Bereits im September hatte Maastrichts Bürgermeister Onno Hoes (VVD) so auch gefordert, das Passsystem wieder abzuschaffen, da die Shops durch die Registrierung große Teile ihrer früheren Stammkundschaft an den illegalen Straßenhandel verloren hatten (NiederlandeNet berichtete). Eine Wiederöffnung für Touristen aus anderen Ländern lehnte und lehnt Hoes allerdings nachdrücklich ab, da besonders seine Stadt lange Zeit vor allem unter deutschen und belgischen Drogentouristen zu leiden hatte. Sein Amsterdamer Amtskollege Eberhard van der Laan geht hier jedoch bewusst einen Schritt weiter. Wie de Volkskrant am Donnerstag berichtete, will Van der Laan die 220 Coffeeshops in seiner Stadt auch zukünftig uneingeschränkt für Touristen öffnen. Dabei bewertete er die niederländische Hauptstadt als einen Sonderfall, der nicht mit anderen Städten zu vergleichen wäre. So besuchten von den etwa sieben Millionen Gästen, die pro Jahr nach Amsterdam kommen, auch rund 1,5 Millionen einen Coffeeshop. „Die anderthalb Millionen Touristen werden nicht sagen: Dann halt kein Haschisch. Auf der Suche nach Drogen werden sie sich über die ganze Stadt verteilen. Mehr Straßenraub, Streit über nachgemachte Drogen, keine Kontrolle der Drogenqualität – alles was wir an Elend hatten kommt wieder zurück“, so Van der Laan gegenüber de Volkskrant.
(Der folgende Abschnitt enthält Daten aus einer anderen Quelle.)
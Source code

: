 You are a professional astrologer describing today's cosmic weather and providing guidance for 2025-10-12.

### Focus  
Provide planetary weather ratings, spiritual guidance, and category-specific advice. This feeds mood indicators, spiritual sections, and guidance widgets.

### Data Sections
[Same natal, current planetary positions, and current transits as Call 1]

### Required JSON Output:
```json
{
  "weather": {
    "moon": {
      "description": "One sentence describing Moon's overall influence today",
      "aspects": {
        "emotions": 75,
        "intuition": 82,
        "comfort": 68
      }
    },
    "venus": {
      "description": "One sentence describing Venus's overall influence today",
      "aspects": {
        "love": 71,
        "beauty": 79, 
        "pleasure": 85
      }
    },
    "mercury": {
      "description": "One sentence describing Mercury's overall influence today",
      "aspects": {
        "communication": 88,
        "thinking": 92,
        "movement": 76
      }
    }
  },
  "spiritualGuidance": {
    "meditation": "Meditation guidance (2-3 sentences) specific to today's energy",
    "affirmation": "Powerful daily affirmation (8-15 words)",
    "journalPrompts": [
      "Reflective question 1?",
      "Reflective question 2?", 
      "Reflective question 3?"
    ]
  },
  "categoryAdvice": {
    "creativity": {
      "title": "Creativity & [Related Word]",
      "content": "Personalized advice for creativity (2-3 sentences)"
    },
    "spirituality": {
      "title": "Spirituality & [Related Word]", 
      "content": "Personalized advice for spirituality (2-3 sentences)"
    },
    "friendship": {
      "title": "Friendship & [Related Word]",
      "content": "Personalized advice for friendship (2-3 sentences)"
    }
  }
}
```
Seine Aussagen traf Eberhard van der Laan auf Basis einer Interpretation des jüngst beschlossenen Koalitionsvertrages des designierten Kabinetts Rutte II . Dort hat man sich für die Abschaffung des Wietpasses ausgesprochen, will grundsätzlich aber dabei bleiben, dass der Verkauf weicher Drogen nur an Personen erfolgt, die in den Niederlanden wohnen (NiederlandeNet berichtete). Allerdings beinhaltet die Koalitionsvereinbarung von Rechtsliberalen und Sozialdemokraten laut Van der Laan auch einen Passus, der unter Berücksichtigung der örtlichen Gegebenheiten Ausnahmen von diesem Grundsatz zulassen soll. So heißt es in dem Papier etwa, dass die Zugangskontrollen zu den Coffeeshops „in Rücksprache mit den betroffenen Gemeinden“ geschehen sollen, „wobei an die lokale Coffeeshop- und Sicherheitspolitik angeknüpft wird“. Diese Klausel will Amsterdam nun als erste Stadt aufgreifen, um die Coffeeshops auch zukünftig für Touristen offenzuhalten. Im Gegenzug kündigte Van der Laan an, dass er dem zuständigen Ministerium versprochen habe, die Kriminalität und Unruhe rund um die Coffeeshops strenger anzupacken sowie dem Drogenkonsum Minderjähriger strenger zu entgegnen. Auch sei es wichtig, mehr Gewicht auf den Gesundheitsaspekt zu legen. So gibt es laut des Amsterdamer Bürgermeisters momentan noch zu viele Betreiber, welche die möglichen Gefahren für die Gesundheit bagatellisieren würden.

Das zuständige Ministerium für Sicherheit und Justiz bewertet die Auslegung der Koalitionsvereinbarung durch  den Amsterdamer Bürgermeister allerdings als vorschnell. In Reaktion auf den Zeitungsbericht ließ ein Sprecher des Ministeriums verlauten, dass Eberhard van der Laan über keine Zustimmung des zuständigen Ministers Ivo Opstelten (VVD) verfüge, um Touristen auch zukünftig legalen Zugang zu den Coffeeshops in Amsterdam zu gewähren. Nach Ansicht des Ministeriumssprechers sei innerhalb des Koalitionsvertrages lediglich vereinbart worden, dass es in dieser Frage spezielle Anpassungen des entsprechenden Passus zur Drogenpolitik angewandt werden können. Diese müssten jedoch noch genauer ausgearbeitet werden. Ministeriumsvertreter werden sich hierzu mit Vertretern aus jenen Gemeinden an einen Tisch setzen, die sich spezielle Anpassungen wünschen.